Commenter DK asks:
What is the official ID position on junk DNA? Has anyone proposed that it might be a mechanism to cause wholesale change in other parts of the DNA?
I thought this subject might be good for its own discusson thread so here it is. I don’t believe ID has any more “official” position on it than NDE does. It is largely regions of DNA with no known function and that isn’t to say it has no function at all. IDists tend to say there is a lot of function waiting to be discovered in it under the rubric that design is less wasteful than chance processes. The NDE position tends more toward much of it being detritus of an evolution driven by chance processes.
Clearly some of it is detritus, at least in sequence information. A good example is the remnants of retrovirus gene insertions. Absent selection pressure the useless DNA would first be peppered by point random mutations over time (it is) then discarded wholesale by larger random deletion events over larger timespans.
It seems to me that there is a larger accumulation of junk DNA than NDE would predict. Given the large amount of it in the human genome (some 98% if memory serves) natural selection should really favor larger deletion events that clean it out from the genome. In computer programming we call this “garbage collection” and go to great lengths to eliminate code and data that is no longer required. In a living cell, as in computer programs, useless code consumes resources and returns no value for it. Replication of DNA takes up time, energy, and raw materials. If it could be done faster, using less energy, and fewer raw materials that should be a strong selection factor in getting rid of stuff that isn’t used. Yet there’s a ton of it there.
When I’ve made this argument in the past the counter argument was that it’s really not that much extra burden in eukaryote cells because they are so big and have such slow reproductive rates to begin with regardless of how much DNA they have to replicate in the process of making a new cell. Prokayrotes have virtually no junk DNA in comparison and their reproductive success is largely due to how rapidly they can reproduce in great numbers. It’s a good counter argument but I’m not sure I buy it.

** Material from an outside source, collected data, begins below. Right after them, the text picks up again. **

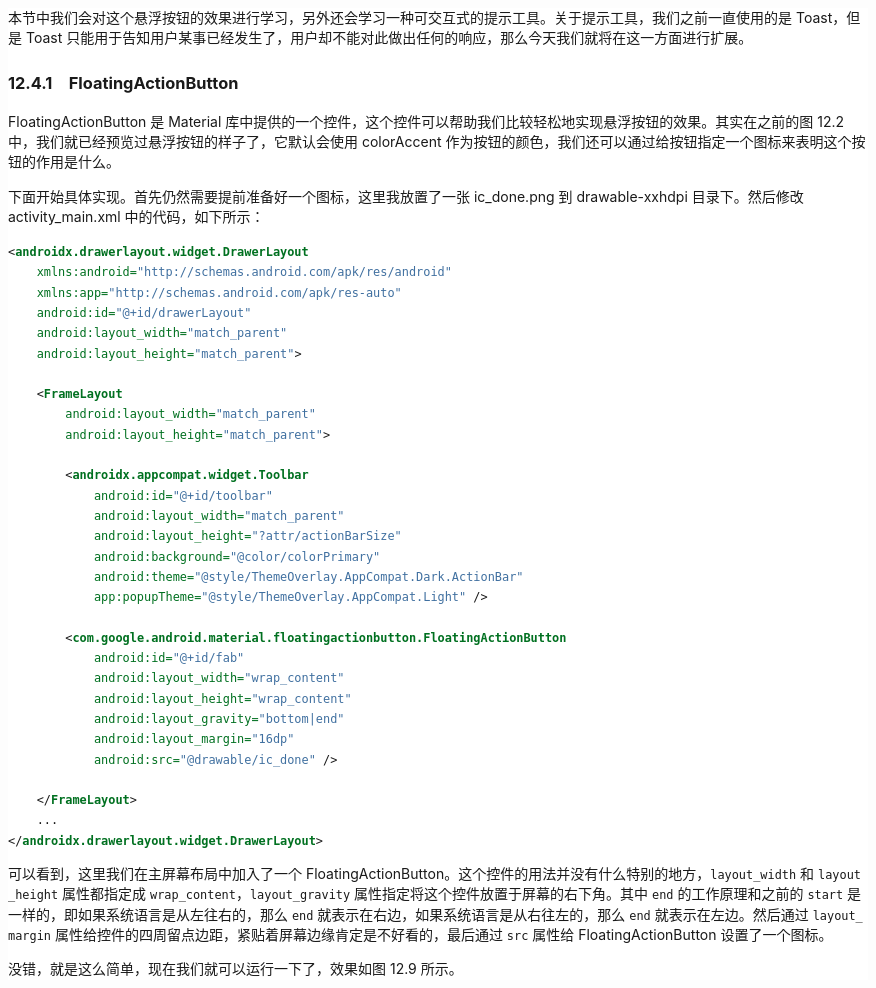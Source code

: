 本节中我们会对这个悬浮按钮的效果进行学习，另外还会学习一种可交互式的提示工具。关于提示工具，我们之前一直使用的是 Toast，但是 Toast 只能用于告知用户某事已经发生了，用户却不能对此做出任何的响应，那么今天我们就将在这一方面进行扩展。

### 12.4.1　FloatingActionButton

FloatingActionButton 是 Material 库中提供的一个控件，这个控件可以帮助我们比较轻松地实现悬浮按钮的效果。其实在之前的图 12.2 中，我们就已经预览过悬浮按钮的样子了，它默认会使用 colorAccent 作为按钮的颜色，我们还可以通过给按钮指定一个图标来表明这个按钮的作用是什么。

下面开始具体实现。首先仍然需要提前准备好一个图标，这里我放置了一张 ic_done.png 到 drawable-xxhdpi 目录下。然后修改 activity_main.xml 中的代码，如下所示：

```xml
<androidx.drawerlayout.widget.DrawerLayout
    xmlns:android="http://schemas.android.com/apk/res/android"
    xmlns:app="http://schemas.android.com/apk/res-auto"
    android:id="@+id/drawerLayout"
    android:layout_width="match_parent"
    android:layout_height="match_parent">

    <FrameLayout
        android:layout_width="match_parent"
        android:layout_height="match_parent">

        <androidx.appcompat.widget.Toolbar
            android:id="@+id/toolbar"
            android:layout_width="match_parent"
            android:layout_height="?attr/actionBarSize"
            android:background="@color/colorPrimary"
            android:theme="@style/ThemeOverlay.AppCompat.Dark.ActionBar"
            app:popupTheme="@style/ThemeOverlay.AppCompat.Light" />

        <com.google.android.material.floatingactionbutton.FloatingActionButton
            android:id="@+id/fab"
            android:layout_width="wrap_content"
            android:layout_height="wrap_content"
            android:layout_gravity="bottom|end"
            android:layout_margin="16dp"
            android:src="@drawable/ic_done" />

    </FrameLayout>
    ...
</androidx.drawerlayout.widget.DrawerLayout>
```

可以看到，这里我们在主屏幕布局中加入了一个 FloatingActionButton。这个控件的用法并没有什么特别的地方，`layout_width` 和 `layout_height` 属性都指定成 `wrap_content`，`layout_gravity` 属性指定将这个控件放置于屏幕的右下角。其中 `end` 的工作原理和之前的 `start` 是一样的，即如果系统语言是从左往右的，那么 `end` 就表示在右边，如果系统语言是从右往左的，那么 `end` 就表示在左边。然后通过 `layout_margin` 属性给控件的四周留点边距，紧贴着屏幕边缘肯定是不好看的，最后通过 `src` 属性给 FloatingActionButton 设置了一个图标。

没错，就是这么简单，现在我们就可以运行一下了，效果如图 12.9 所示。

What really raises a red flag about how much junk is really in all our junk DNA is a how much information is required to build an organism as complex as a human. If every single bit of information in all 3 billion bases was being used for some purpose I still find it incredible that the schematics (or recipe) for a human can be contained in a gigabyte (a gigabyte is roughly how much information is in 3B bases). To posit that it can be contained in 20 megabytes (2% of one gigabyte) stretches the limit of credulity far beyond the breaking point.

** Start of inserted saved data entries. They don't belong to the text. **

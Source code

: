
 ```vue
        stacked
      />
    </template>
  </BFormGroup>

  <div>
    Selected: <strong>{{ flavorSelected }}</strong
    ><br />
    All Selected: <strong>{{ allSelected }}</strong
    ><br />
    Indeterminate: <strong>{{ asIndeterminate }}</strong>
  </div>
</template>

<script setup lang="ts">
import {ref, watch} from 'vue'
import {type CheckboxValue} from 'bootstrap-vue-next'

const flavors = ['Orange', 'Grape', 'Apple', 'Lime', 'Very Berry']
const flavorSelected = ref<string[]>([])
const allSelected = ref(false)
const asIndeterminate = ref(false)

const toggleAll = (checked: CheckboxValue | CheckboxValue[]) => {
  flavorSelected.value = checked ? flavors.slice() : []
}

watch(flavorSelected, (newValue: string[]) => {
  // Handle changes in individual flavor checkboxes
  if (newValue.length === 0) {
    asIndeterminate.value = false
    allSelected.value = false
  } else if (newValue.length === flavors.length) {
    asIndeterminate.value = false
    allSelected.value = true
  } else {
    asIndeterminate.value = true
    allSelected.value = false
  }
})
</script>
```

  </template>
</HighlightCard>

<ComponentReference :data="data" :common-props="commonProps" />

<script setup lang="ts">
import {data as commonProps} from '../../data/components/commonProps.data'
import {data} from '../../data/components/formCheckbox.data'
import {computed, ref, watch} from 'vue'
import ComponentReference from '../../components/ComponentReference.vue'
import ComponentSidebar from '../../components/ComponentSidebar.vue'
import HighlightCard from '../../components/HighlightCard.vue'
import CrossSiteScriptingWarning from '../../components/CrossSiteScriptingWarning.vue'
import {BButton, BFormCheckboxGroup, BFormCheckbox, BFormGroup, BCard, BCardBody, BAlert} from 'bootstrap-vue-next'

So the idea that natural selection should work hard at eliminating useless DNA combined with the incredulity of a human organism being able to be specified in so little storage space makes me strongly suspect that just about every shred of it is being put to some use and then some. The “then some” is the structure of the rest of the cell or epigenetic information. Because we can see some of the junk getting peppered with point mutations it’s obvious that the specific sequence information isn’t important in some of it. To explain this I have proposed that useful information is also encoded into the 3 dimensional structure of the DNA molecule. Thus an apparently useless remant of a viral insertion would serve to subtly (or maybe not very subtly) change the shape of the molecule and thus have an effect on the organism it describes. This handily explains why so much junk is still hanging around in the human genome and where at least some extra storage space beyond codified sequence information is contained.
On the other hand maybe it is mostly junk and the answer is that there is far more epigenetic information than is known about or widely postulated.